Now, new rules allow for fair value accounting to determine the worth of underlying collateral, though it is unclear at this point what type of assets are involved in these loans. Previously, JPMorgan would need to declare the value of those assets according to its value in the market. Considering the troubled nature of financials, the latter method is arguably more volatile.
Using the former method, however, JPMorgan is able to mark down $118.2bn of assets by 25% equally and, as of yet, unrecorded $29.1m in pretax income over the life of the loan, according to Bloomberg.
This morning, WaMu shareholders put out a joint statement declaring a rising concern on the way the feds are handling the seized bank.
According to the text, they feel the regulators are setting dangerous precedents that will adversely affect the banking sector in the foreseeable future and these actions not just affect individual shareholders, but the financial sector in general.
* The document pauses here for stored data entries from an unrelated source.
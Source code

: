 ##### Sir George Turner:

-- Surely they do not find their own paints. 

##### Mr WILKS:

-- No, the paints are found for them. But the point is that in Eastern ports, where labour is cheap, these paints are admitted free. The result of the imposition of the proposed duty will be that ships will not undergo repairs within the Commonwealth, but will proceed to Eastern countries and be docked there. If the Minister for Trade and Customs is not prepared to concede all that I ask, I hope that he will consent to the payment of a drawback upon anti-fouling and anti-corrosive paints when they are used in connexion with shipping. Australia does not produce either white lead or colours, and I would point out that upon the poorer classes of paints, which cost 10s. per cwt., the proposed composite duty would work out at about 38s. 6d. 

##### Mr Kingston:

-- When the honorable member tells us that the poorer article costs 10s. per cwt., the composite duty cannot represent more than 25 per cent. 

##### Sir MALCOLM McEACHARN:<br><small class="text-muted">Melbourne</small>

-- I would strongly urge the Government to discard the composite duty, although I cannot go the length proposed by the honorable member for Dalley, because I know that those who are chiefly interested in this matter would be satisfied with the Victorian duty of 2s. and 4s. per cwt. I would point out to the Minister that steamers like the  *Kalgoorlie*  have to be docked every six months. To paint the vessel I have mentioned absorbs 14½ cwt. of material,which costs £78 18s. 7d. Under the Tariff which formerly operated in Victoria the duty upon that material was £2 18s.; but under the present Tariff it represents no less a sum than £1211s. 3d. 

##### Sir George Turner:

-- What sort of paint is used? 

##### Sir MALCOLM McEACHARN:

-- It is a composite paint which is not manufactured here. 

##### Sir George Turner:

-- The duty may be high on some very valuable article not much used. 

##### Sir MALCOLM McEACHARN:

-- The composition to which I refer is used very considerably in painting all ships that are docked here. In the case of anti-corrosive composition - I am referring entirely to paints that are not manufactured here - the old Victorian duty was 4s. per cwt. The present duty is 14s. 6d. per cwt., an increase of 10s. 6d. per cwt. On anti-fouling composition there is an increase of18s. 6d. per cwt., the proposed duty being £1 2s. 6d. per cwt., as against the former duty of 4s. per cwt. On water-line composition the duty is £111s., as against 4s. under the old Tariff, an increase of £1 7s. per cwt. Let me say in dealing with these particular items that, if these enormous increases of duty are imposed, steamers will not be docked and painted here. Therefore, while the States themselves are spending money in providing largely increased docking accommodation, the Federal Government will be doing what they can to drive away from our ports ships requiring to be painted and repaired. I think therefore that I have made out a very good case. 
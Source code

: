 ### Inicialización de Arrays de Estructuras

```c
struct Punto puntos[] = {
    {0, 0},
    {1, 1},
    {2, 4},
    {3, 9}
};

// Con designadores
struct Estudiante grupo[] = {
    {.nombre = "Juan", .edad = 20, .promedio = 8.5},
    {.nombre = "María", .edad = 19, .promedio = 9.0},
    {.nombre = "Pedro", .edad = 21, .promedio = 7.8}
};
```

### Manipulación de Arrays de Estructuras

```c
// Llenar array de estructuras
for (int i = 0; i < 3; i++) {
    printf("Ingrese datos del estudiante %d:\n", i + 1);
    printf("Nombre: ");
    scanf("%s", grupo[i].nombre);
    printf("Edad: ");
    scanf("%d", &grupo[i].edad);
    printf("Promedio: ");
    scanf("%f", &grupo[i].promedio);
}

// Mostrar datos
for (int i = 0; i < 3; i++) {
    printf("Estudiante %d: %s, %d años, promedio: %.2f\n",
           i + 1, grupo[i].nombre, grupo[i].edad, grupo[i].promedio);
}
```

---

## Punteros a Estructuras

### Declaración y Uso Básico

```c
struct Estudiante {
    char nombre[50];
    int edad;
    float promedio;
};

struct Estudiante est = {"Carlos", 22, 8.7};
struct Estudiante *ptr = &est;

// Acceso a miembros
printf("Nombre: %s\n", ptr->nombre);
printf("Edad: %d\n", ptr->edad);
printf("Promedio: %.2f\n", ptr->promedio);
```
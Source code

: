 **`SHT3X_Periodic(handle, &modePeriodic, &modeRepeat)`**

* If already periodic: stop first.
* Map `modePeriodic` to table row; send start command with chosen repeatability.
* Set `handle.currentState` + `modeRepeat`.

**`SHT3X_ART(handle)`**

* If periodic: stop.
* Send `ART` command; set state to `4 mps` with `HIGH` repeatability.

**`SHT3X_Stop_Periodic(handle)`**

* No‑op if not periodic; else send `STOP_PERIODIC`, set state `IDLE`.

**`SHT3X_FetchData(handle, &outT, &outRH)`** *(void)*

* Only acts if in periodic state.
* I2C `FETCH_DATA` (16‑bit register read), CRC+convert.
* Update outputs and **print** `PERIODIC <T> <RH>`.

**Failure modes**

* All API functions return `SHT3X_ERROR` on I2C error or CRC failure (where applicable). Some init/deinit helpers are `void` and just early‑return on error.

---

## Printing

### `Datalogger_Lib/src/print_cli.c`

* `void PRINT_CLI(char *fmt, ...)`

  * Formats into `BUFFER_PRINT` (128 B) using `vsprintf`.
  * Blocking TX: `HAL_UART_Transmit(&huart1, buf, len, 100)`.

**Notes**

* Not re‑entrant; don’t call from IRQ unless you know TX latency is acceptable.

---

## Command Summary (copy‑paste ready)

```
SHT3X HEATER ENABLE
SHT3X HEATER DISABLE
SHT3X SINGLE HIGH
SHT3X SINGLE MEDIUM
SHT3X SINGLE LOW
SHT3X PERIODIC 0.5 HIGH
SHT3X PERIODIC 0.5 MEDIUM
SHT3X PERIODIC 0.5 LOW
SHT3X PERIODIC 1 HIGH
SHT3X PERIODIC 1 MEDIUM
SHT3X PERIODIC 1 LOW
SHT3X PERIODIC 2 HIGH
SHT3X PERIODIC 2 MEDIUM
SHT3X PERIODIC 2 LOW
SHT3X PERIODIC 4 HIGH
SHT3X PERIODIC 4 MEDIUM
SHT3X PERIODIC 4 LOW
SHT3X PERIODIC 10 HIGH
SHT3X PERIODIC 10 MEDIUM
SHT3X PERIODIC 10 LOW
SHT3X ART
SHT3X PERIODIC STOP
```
"The FDIC's fire-sale of Washington Mutual assets to JPMorgan changed the game for potential buyers of banks," says the statement.
"The new rule seems to be: Get regulators to place the bank into receivership in order to buy the assets at a fire-sale price."
The shareholders justify their stance by saying the same mishandling is happening in Florida, at BankUnited Financial Corp. (BKUNA)
: "Bidders for BankUnited Financial Corp waited on the side lines, hoping for the new form of behind the scenes bailout being offered by the FDIC--assets on the cheap. This has the potential to leave bondholders and shareholders out in the cold, just as was done with Washington Mutual Bank."
A shareholder at BankUnited told HousingWire
that he "criticized the FDIC and the new appointed members of the board of directors," at a meeting discussing the takeover of the bank.
"Why couldn't the board look after the interest of the shareholders?" he asks. "They have an obligation and a fiduciary duty to look after the interest of the shareholders and they simply failed to do so."
"We feel that the FDIC should give a small bone to the shareholders and avoid a future lawsuit, something very similar what happened to the takeover of Wachovia Bank with Wells Fargo Bank," he adds. "Unfortunately this did not happen and I am afraid that there will be lawsuits forthcoming."